Was? Ein Tortendiagramm in Paper oder Doktorarbeit?


Kategorie Kampagne für Verständlichkeit

Zugegeben – Tortendiagramme in einem Research Paper, in einer Doktorarbeit oder auch auf einem Poster sind ein wenig aus der Mode gekommen. Zu Recht? Nicht unbedingt. Es gibt Daten, die sich so am besten darstellen lassen. Bei anderen Daten ist das Tortendiagramm ein No-Go. Die Frage ist, bei welchen?

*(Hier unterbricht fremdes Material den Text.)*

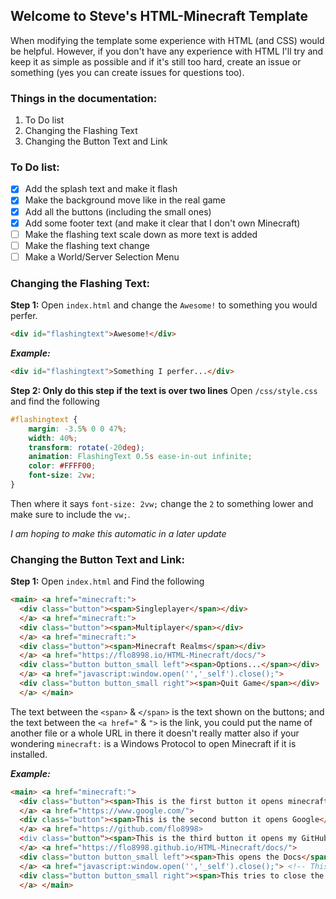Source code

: ## Welcome to Steve's HTML-Minecraft Template
When modifying the template some experience with HTML (and CSS) would be helpful. However, if you don't have any experience with HTML I'll try and keep it as simple as possible and if it's still too hard, create an issue or something (yes you can create issues for questions too).

### Things in the documentation:
1. To Do list
2. Changing the Flashing Text
3. Changing the Button Text and Link

### To Do list:
- [x] Add the splash text and make it flash
- [x] Make the background move like in the real game
- [x] Add all the buttons (including the small ones)
- [x] Add some footer text (and make it clear that I don't own Minecraft)
- [ ] Make the flashing text scale down as more text is added
- [ ] Make the flashing text change
- [ ] Make a World/Server Selection Menu

### Changing the Flashing Text:
**Step 1:** Open `index.html` and change the `Awesome!` to something you would perfer.
```HTML
<div id="flashingtext">Awesome!</div>
```
***Example:***
```HTML
<div id="flashingtext">Something I perfer...</div>
```
**Step 2: Only do this step if the text is over two lines** Open `/css/style.css` and find the following
```CSS
#flashingtext {
	margin: -3.5% 0 0 47%;
	width: 40%;
	transform: rotate(-20deg);
	animation: FlashingText 0.5s ease-in-out infinite;
	color: #FFFF00;
	font-size: 2vw;
}
```
Then where it says `font-size: 2vw;` change the `2` to something lower and make sure to include the `vw;`.

*I am hoping to make this automatic in a later update*

### Changing the Button Text and Link:
**Step 1:** Open `index.html` and Find the following
```HTML
<main> <a href="minecraft:">
  <div class="button"><span>Singleplayer</span></div>
  </a> <a href="minecraft:">
  <div class="button"><span>Multiplayer</span></div>
  </a> <a href="minecraft:">
  <div class="button"><span>Minecraft Realms</span></div>
  </a> <a href="https://flo8998.io/HTML-Minecraft/docs/">
  <div class="button button_small left"><span>Options...</span></div>
  </a> <a href="javascript:window.open('','_self').close();">
  <div class="button button_small right"><span>Quit Game</span></div>
  </a> </main>
```
The text between the `<span>` & `</span>` is the text shown on the buttons; and the text between the `<a href="` & `">` is the link, you could put the name of another file or a whole URL in there it doesn't really matter also if your wondering `minecraft:` is a Windows Protocol to open Minecraft if it is installed.

***Example:***
```HTML
<main> <a href="minecraft:">
  <div class="button"><span>This is the first button it opens minecraft</span></div>
  </a> <a href="https://www.google.com/">
  <div class="button"><span>This is the second button it opens Google</span></div>
  </a> <a href="https://github.com/flo8998>
  <div class="button"><span>This is the third button it opens my GitHub</span></div>
  </a> <a href="https://flo8998.github.io/HTML-Minecraft/docs/">
  <div class="button button_small left"><span>This opens the Docs</span></div>
  </a> <a href="javascript:window.open('','_self').close();"> <!-- This was me testing but it doesn't really work -->
  <div class="button button_small right"><span>This tries to close the tab</span></div>
  </a> </main>
```
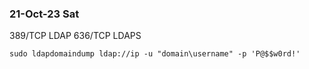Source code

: ### 21-Oct-23 Sat

389/TCP LDAP
636/TCP LDAPS

```
sudo ldapdomaindump ldap://ip -u "domain\username" -p 'P@$$w0rd!'
```

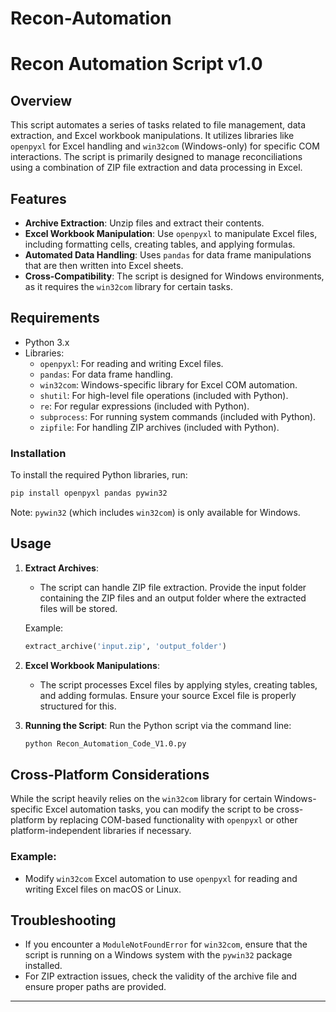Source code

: # Recon-Automation

# Recon Automation Script v1.0

## Overview

This script automates a series of tasks related to file management, data extraction, and Excel workbook manipulations. It utilizes libraries like `openpyxl` for Excel handling and `win32com` (Windows-only) for specific COM interactions. The script is primarily designed to manage reconciliations using a combination of ZIP file extraction and data processing in Excel.

## Features

- **Archive Extraction**: Unzip files and extract their contents.
- **Excel Workbook Manipulation**: Use `openpyxl` to manipulate Excel files, including formatting cells, creating tables, and applying formulas.
- **Automated Data Handling**: Uses `pandas` for data frame manipulations that are then written into Excel sheets.
- **Cross-Compatibility**: The script is designed for Windows environments, as it requires the `win32com` library for certain tasks.

## Requirements

- Python 3.x
- Libraries:
  - `openpyxl`: For reading and writing Excel files.
  - `pandas`: For data frame handling.
  - `win32com`: Windows-specific library for Excel COM automation.
  - `shutil`: For high-level file operations (included with Python).
  - `re`: For regular expressions (included with Python).
  - `subprocess`: For running system commands (included with Python).
  - `zipfile`: For handling ZIP archives (included with Python).

### Installation

To install the required Python libraries, run:

```bash
pip install openpyxl pandas pywin32
```

Note: `pywin32` (which includes `win32com`) is only available for Windows.

## Usage

1. **Extract Archives**:
   - The script can handle ZIP file extraction. Provide the input folder containing the ZIP files and an output folder where the extracted files will be stored.

   Example:
   ```python
   extract_archive('input.zip', 'output_folder')
   ```

2. **Excel Workbook Manipulations**:
   - The script processes Excel files by applying styles, creating tables, and adding formulas. Ensure your source Excel file is properly structured for this.

3. **Running the Script**:
   Run the Python script via the command line:
   ```bash
   python Recon_Automation_Code_V1.0.py
   ```

## Cross-Platform Considerations

While the script heavily relies on the `win32com` library for certain Windows-specific Excel automation tasks, you can modify the script to be cross-platform by replacing COM-based functionality with `openpyxl` or other platform-independent libraries if necessary.

### Example:

- Modify `win32com` Excel automation to use `openpyxl` for reading and writing Excel files on macOS or Linux.

## Troubleshooting

- If you encounter a `ModuleNotFoundError` for `win32com`, ensure that the script is running on a Windows system with the `pywin32` package installed.
- For ZIP extraction issues, check the validity of the archive file and ensure proper paths are provided.

---
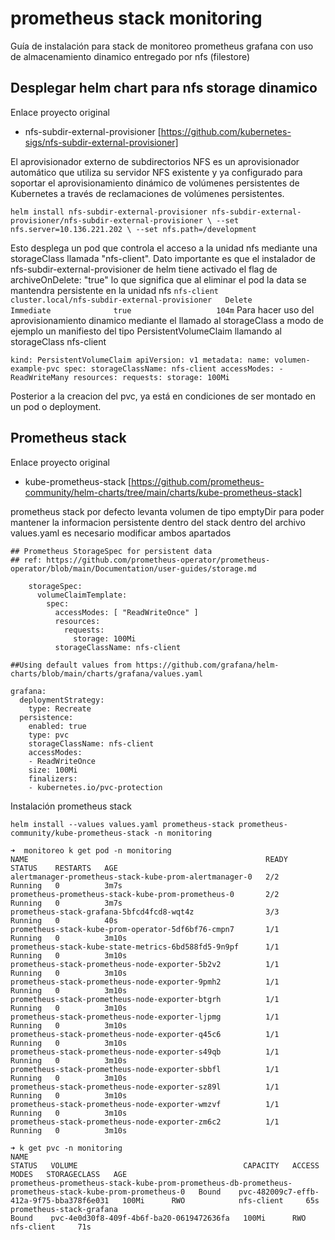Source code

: # prometheus stack monitoring

Guía de instalación para stack de monitoreo prometheus grafana con uso de almacenamiento dinamico entregado por nfs (filestore)



## Desplegar helm chart para nfs storage dinamico 

Enlace proyecto original
- nfs-subdir-external-provisioner
[https://github.com/kubernetes-sigs/nfs-subdir-external-provisioner]

El aprovisionador externo de subdirectorios NFS es un aprovisionador automático que utiliza su servidor NFS existente y ya configurado para soportar el aprovisionamiento dinámico de volúmenes persistentes de Kubernetes a través de reclamaciones de volúmenes persistentes. 

`
helm install nfs-subdir-external-provisioner nfs-subdir-external-provisioner/nfs-subdir-external-provisioner \
 --set nfs.server=10.136.221.202 \
 --set nfs.path=/development
`

Esto desplega un pod que controla el acceso  a la unidad nfs mediante una storageClass llamada  "nfs-client".
Dato importante es que el instalador de nfs-subdir-external-provisioner de helm tiene activado el flag de   archiveOnDelete: "true" lo que significa que al eliminar el pod la data se mantendra persistente en la unidad nfs
`
nfs-client           cluster.local/nfs-subdir-external-provisioner   Delete          Immediate              true                   104m
`
Para hacer uso del aprovisionamiento dinamico mediante el llamado al storageClass
a modo de ejemplo un manifiesto del tipo PersistentVolumeClaim llamando al storageClass nfs-client

`
kind: PersistentVolumeClaim
apiVersion: v1
metadata:
  name: volumen-example-pvc
spec:
  storageClassName: nfs-client
  accessModes:
    - ReadWriteMany
  resources:
    requests:
      storage: 100Mi
`

Posterior a la creacion del pvc,   ya está en condiciones de ser montado en un pod o deployment.

## Prometheus stack 

Enlace proyecto original
- kube-prometheus-stack
[https://github.com/prometheus-community/helm-charts/tree/main/charts/kube-prometheus-stack]



prometheus stack por defecto levanta volumen de tipo emptyDir
para poder mantener la informacion persistente dentro del stack dentro del archivo values.yaml es necesario modificar ambos apartados 

```
## Prometheus StorageSpec for persistent data
## ref: https://github.com/prometheus-operator/prometheus-operator/blob/main/Documentation/user-guides/storage.md
   
    storageSpec:
      volumeClaimTemplate:
        spec:
          accessModes: [ "ReadWriteOnce" ]
          resources:
            requests:
              storage: 100Mi
          storageClassName: nfs-client

##Using default values from https://github.com/grafana/helm-charts/blob/main/charts/grafana/values.yaml

grafana:
  deploymentStrategy:
    type: Recreate
  persistence:
    enabled: true
    type: pvc
    storageClassName: nfs-client
    accessModes:
    - ReadWriteOnce
    size: 100Mi
    finalizers:
    - kubernetes.io/pvc-protection
```
Instalación prometheus stack 
```
helm install --values values.yaml prometheus-stack prometheus-community/kube-prometheus-stack -n monitoring
```

```
➜  monitoreo k get pod -n monitoring
NAME                                                     READY   STATUS    RESTARTS   AGE
alertmanager-prometheus-stack-kube-prom-alertmanager-0   2/2     Running   0          3m7s
prometheus-prometheus-stack-kube-prom-prometheus-0       2/2     Running   0          3m7s
prometheus-stack-grafana-5bfcd4fcd8-wqt4z                3/3     Running   0          40s
prometheus-stack-kube-prom-operator-5df6bf76-cmpn7       1/1     Running   0          3m10s
prometheus-stack-kube-state-metrics-6bd588fd5-9n9pf      1/1     Running   0          3m10s
prometheus-stack-prometheus-node-exporter-5b2v2          1/1     Running   0          3m10s
prometheus-stack-prometheus-node-exporter-9pmh2          1/1     Running   0          3m10s
prometheus-stack-prometheus-node-exporter-btgrh          1/1     Running   0          3m10s
prometheus-stack-prometheus-node-exporter-ljpmg          1/1     Running   0          3m10s
prometheus-stack-prometheus-node-exporter-q45c6          1/1     Running   0          3m10s
prometheus-stack-prometheus-node-exporter-s49qb          1/1     Running   0          3m10s
prometheus-stack-prometheus-node-exporter-sbbfl          1/1     Running   0          3m10s
prometheus-stack-prometheus-node-exporter-sz89l          1/1     Running   0          3m10s
prometheus-stack-prometheus-node-exporter-wmzvf          1/1     Running   0          3m10s
prometheus-stack-prometheus-node-exporter-zm6c2          1/1     Running   0          3m10s
```

```
➜ k get pvc -n monitoring
NAME                                                                                                     STATUS   VOLUME                                     CAPACITY   ACCESS MODES   STORAGECLASS   AGE
prometheus-prometheus-stack-kube-prom-prometheus-db-prometheus-prometheus-stack-kube-prom-prometheus-0   Bound    pvc-482009c7-effb-412a-9f75-bba378f6e031   100Mi      RWO            nfs-client     65s
prometheus-stack-grafana                                                                                 Bound    pvc-4e0d30f8-409f-4b6f-ba20-0619472636fa   100Mi      RWO            nfs-client     71s
```
#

In Ordnung bei nominalen Daten

Wann kann ich in der Doktorarbeit ein Tortendiagramm verwenden?Ich beginne mit Situationen, in denen ein Tortendiagramm durchaus in Ordnung ist:

Etwa bei kategorischen bzw. nominalen Daten wie Geschlecht, Verteilung der Blutgruppen, Verteilung der Todesursachen, Ergebnissen von ja/nein-Umfragen oder anderen binären Daten.

Gerade auf einem wissenschaftlichen Poster oder auf einer Präsentationsfolie gewinnnen Leser und Leserin so einen schnellen Überblick.

Undenkbar ist ein Tortendiagramm jedoch bei…

  • numerischen Daten: Einen Zeitverlauf mit einem Tortendiagramm darstellen zu wollen, kann nicht gut gehen. Ein Liniendiagramm wäre die richtige Wahl.
  • …negativen Werten: Anstieg des Hb1Acv-Wertes bei Gruppen 1, 3 und 4, aber eine Abnahme bei Gruppe 2. Im Tortendiagramm käme die Message nicht rüber – im Balkendiagramm schon.
  • …ordinalen Daten: Wenn Sie diesen Blog bewerten und Schulnoten von 1 bis 6 vergeben, dann haben die Daten eine logische Reihenfolge, nämlich von 1 bis 6. Ein Tortendiagramm würde dem nicht gerecht werden.
  • … zu viele Kategorien, denn dann wird das Tortendiagramm irgendwann unübersichtlich – Balken wären dann besser.